Coibentazione tetti

Copertura tetto

Coibentazione tetti

Il soffitto è la parte della casa più esposta alle variazione climatiche, per questo motivo la coibentazione tetti, se ben eseguita, garantisce l’equilibrio termico dell’edificio e consente di risparmiare sui consumi energetici dovuti all’utilizzo degli impianti di climatizzazione.

di Redazione

22 novembre 2013

L’importanza della coibentazione tetti

La coibentazione del tetto è un tipo di intervento finalizzato ad assicurare una buona climatizzazione dell’ambiente. In inverno oppone la giusta resistenza all’aria calda, che diversamente si disperderebbe verso l’alto e, d’estate, impedisce al calore assorbito dal tetto di far aumentare eccessivamente la temperatura. Le vecchie case hanno in genere un sistema di isolamento termico piuttosto carente, per cui il calore prodotto dagli impianti di riscaldamento si disperde facilmente. Il risultato della carenza di coibentazione è una cattiva climatizzazione, maggiori costi per la sua messa a punto e risultati decisamente più scadenti.

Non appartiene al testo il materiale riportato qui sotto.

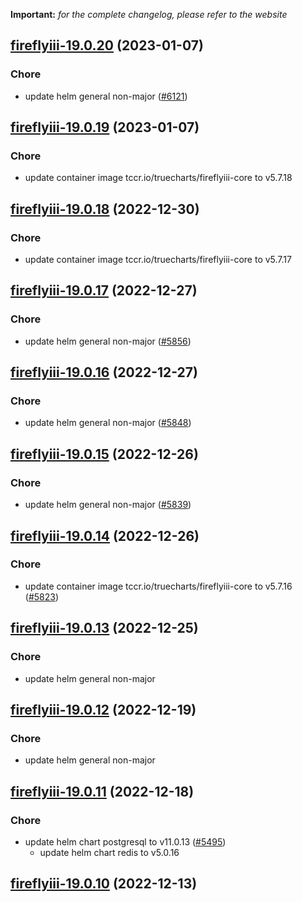 **Important:**
*for the complete changelog, please refer to the website*




## [fireflyiii-19.0.20](https://github.com/truecharts/charts/compare/fireflyiii-19.0.19...fireflyiii-19.0.20) (2023-01-07)

### Chore

- update helm general non-major ([#6121](https://github.com/truecharts/charts/issues/6121))
  
  


## [fireflyiii-19.0.19](https://github.com/truecharts/charts/compare/fireflyiii-19.0.18...fireflyiii-19.0.19) (2023-01-07)

### Chore

- update container image tccr.io/truecharts/fireflyiii-core to v5.7.18
  
  


## [fireflyiii-19.0.18](https://github.com/truecharts/charts/compare/fireflyiii-data-importer-2.0.7...fireflyiii-19.0.18) (2022-12-30)

### Chore

- update container image tccr.io/truecharts/fireflyiii-core to v5.7.17
  
  


## [fireflyiii-19.0.17](https://github.com/truecharts/charts/compare/fireflyiii-19.0.16...fireflyiii-19.0.17) (2022-12-27)

### Chore

- update helm general non-major ([#5856](https://github.com/truecharts/charts/issues/5856))
  
  


## [fireflyiii-19.0.16](https://github.com/truecharts/charts/compare/fireflyiii-19.0.15...fireflyiii-19.0.16) (2022-12-27)

### Chore

- update helm general non-major ([#5848](https://github.com/truecharts/charts/issues/5848))
  
  


## [fireflyiii-19.0.15](https://github.com/truecharts/charts/compare/fireflyiii-19.0.14...fireflyiii-19.0.15) (2022-12-26)

### Chore

- update helm general non-major ([#5839](https://github.com/truecharts/charts/issues/5839))
  
  


## [fireflyiii-19.0.14](https://github.com/truecharts/charts/compare/fireflyiii-data-importer-2.0.5...fireflyiii-19.0.14) (2022-12-26)

### Chore

- update container image tccr.io/truecharts/fireflyiii-core to v5.7.16 ([#5823](https://github.com/truecharts/charts/issues/5823))
  
  


## [fireflyiii-19.0.13](https://github.com/truecharts/charts/compare/fireflyiii-19.0.12...fireflyiii-19.0.13) (2022-12-25)

### Chore

- update helm general non-major
  
  


## [fireflyiii-19.0.12](https://github.com/truecharts/charts/compare/fireflyiii-19.0.11...fireflyiii-19.0.12) (2022-12-19)

### Chore

- update helm general non-major
  
  


## [fireflyiii-19.0.11](https://github.com/truecharts/charts/compare/fireflyiii-19.0.10...fireflyiii-19.0.11) (2022-12-18)

### Chore

- update helm chart postgresql to v11.0.13 ([#5495](https://github.com/truecharts/charts/issues/5495))
  - update helm chart redis to v5.0.16
  
  


## [fireflyiii-19.0.10](https://github.com/truecharts/charts/compare/fireflyiii-19.0.9...fireflyiii-19.0.10) (2022-12-13)


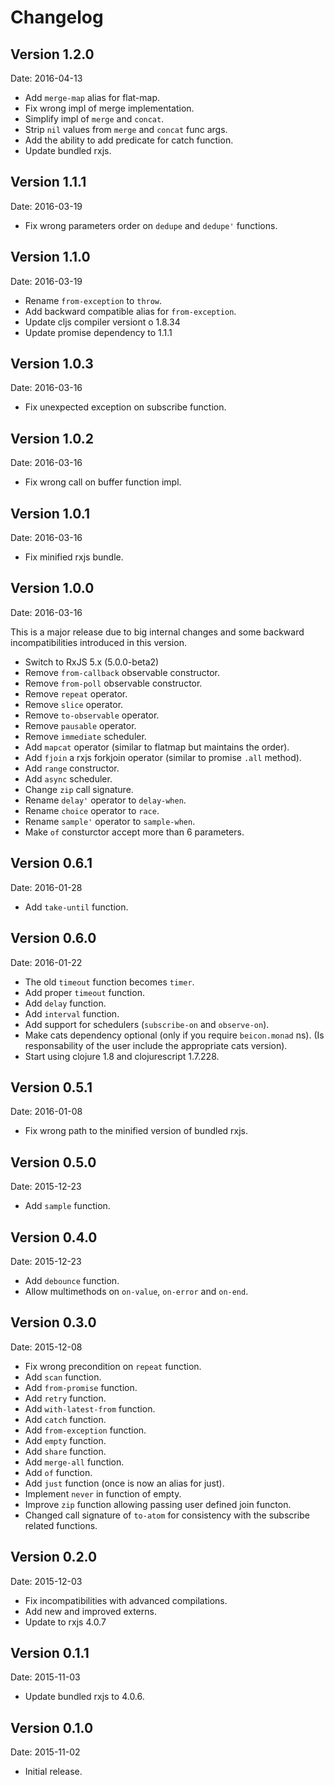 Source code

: # Changelog #

## Version 1.2.0 ##

Date: 2016-04-13

- Add `merge-map` alias for flat-map.
- Fix wrong impl of merge implementation.
- Simplify impl of `merge` and `concat`.
- Strip `nil` values from `merge` and `concat` func args.
- Add the ability to add predicate for catch function.
- Update bundled rxjs.


## Version 1.1.1 ##

Date: 2016-03-19

- Fix wrong parameters order on `dedupe` and `dedupe'` functions.


## Version 1.1.0 ##

Date: 2016-03-19

- Rename `from-exception` to `throw`.
- Add backward compatible alias for `from-exception`.
- Update cljs compiler versiont o 1.8.34
- Update promise dependency to 1.1.1


## Version 1.0.3 ##

Date: 2016-03-16

- Fix unexpected exception on subscribe function.


## Version 1.0.2 ##

Date: 2016-03-16

- Fix wrong call on buffer function impl.


## Version 1.0.1 ##

Date: 2016-03-16

- Fix minified rxjs bundle.


## Version 1.0.0 ##

Date: 2016-03-16

This is a major release due to big internal changes and some
backward incompatibilities introduced in this version.

- Switch to RxJS 5.x (5.0.0-beta2)
- Remove `from-callback` observable constructor.
- Remove `from-poll` observable constructor.
- Remove `repeat` operator.
- Remove `slice` operator.
- Remove `to-observable` operator.
- Remove `pausable` operator.
- Remove `immediate` scheduler.
- Add `mapcat` operator (similar to flatmap but maintains the order).
- Add `fjoin` a rxjs forkjoin operator (similar to promise `.all` method).
- Add `range` constructor.
- Add `async` scheduler.
- Change `zip` call signature.
- Rename `delay'` operator to `delay-when`.
- Rename `choice` operator to `race`.
- Rename `sample'` operator to `sample-when`.
- Make `of` consturctor accept more than 6 parameters.


## Version 0.6.1 ##

Date: 2016-01-28

- Add `take-until` function.


## Version 0.6.0 ##

Date: 2016-01-22

- The old `timeout` function becomes `timer`.
- Add proper `timeout` function.
- Add `delay` function.
- Add `interval` function.
- Add support for schedulers (`subscribe-on` and `observe-on`).
- Make cats dependency optional (only if you require `beicon.monad` ns).
  (Is responsability of the user include the appropriate cats version).
- Start using clojure 1.8 and clojurescript 1.7.228.

## Version 0.5.1 ##

Date: 2016-01-08

- Fix wrong path to the minified version of bundled rxjs.


## Version 0.5.0 ##

Date: 2015-12-23

- Add `sample` function.


## Version 0.4.0 ##

Date: 2015-12-23

- Add `debounce` function.
- Allow multimethods on `on-value`, `on-error` and `on-end`.


## Version 0.3.0 ##

Date: 2015-12-08

- Fix wrong precondition on `repeat` function.
- Add `scan` function.
- Add `from-promise` function.
- Add `retry` function.
- Add `with-latest-from` function.
- Add `catch` function.
- Add `from-exception` function.
- Add `empty` function.
- Add `share` function.
- Add `merge-all` function.
- Add `of` function.
- Add `just` function (once is now an alias for just).
- Implement `never` in function of empty.
- Improve `zip` function allowing passing user defined
  join functon.
- Changed call signature of `to-atom` for consistency
  with the subscribe related functions.


## Version 0.2.0 ##

Date: 2015-12-03

- Fix incompatibilities with advanced compilations.
- Add new and improved externs.
- Update to rxjs 4.0.7


## Version 0.1.1

Date: 2015-11-03

- Update bundled rxjs to 4.0.6.


## Version 0.1.0

Date: 2015-11-02

- Initial release.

Il procedimento di coibentazione

Tecnicamente i lavori di coibentazione sono relativamente semplici e possono essere effettuati direttamente sul tetto, sopra le falde, oppure nel sottotetto. Essi sono eseguibili anche in concomitanza con altri lavori quali l’installazione di pannelli solari o l’impermeabilizzazione del tetto. Essi richiedono in media una o due settimane ed hanno una garanzia di almeno dieci anni. Il riferimento normativo è sempre il Regolamento Edilizio che detta con precisione quali sono i rapporti di proporzioni tra altezza e superficie. Il materiale da utilizzare per la coibentazione non deve dilatarsi col caldo, deve avere conducibilità costante e si accompagna sempre a materiale bituminoso. La tecnica di coibentazione cambia a seconda del tipo di tetto. Se si tratta di una mansarda bisogna isolare direttamente le falde intervenendo dall’interno, applicando poi il materiale isolante direttamente tra le travi. In un tetto a falde la coibentazione può essere ben realizzata anche con la costruzione di un controsoffitto. Un solaio piano si può isolare termicamente utilizzando materiale molto spesso, da fissare sul soffitto con i tasselli, oppure utilizzando pannelli con fibra in legno. Un ottimo sistema di isolamento è quello che si ottiene utilizzando i feltri in lana di vetro di roccia e rifinendo con perline in legno o lastre in cartongesso. In questo caso, tra i feltri ed il tetto si deve lasciare una camera d’aria. Uno dei migliori sistemi di coibentazione è la copertura ventilata. Essa si realizza creando una camera d’aria tra le tegole e lo strato di materiale isolante sotto il tetto. I pannelli di sughero sono utilizzati molto di frequente perchè perfettamente adatti a questo scopo. La coibentazione dei tetti delle abitazioni sfrutta principalmente lo spazio tra il solaio e le tegole nel quale vengono inseriti facilmente i pannelli isolanti. La coibentazione dei tetti di edifici industriali è invece differente da quella degli edifici residenziali. Gli edifici industriali prevedono spesso interventi di bonifica per i quali è necessario utilizzare sistemi di copertura da applicare senza dover intervenire sulla struttura.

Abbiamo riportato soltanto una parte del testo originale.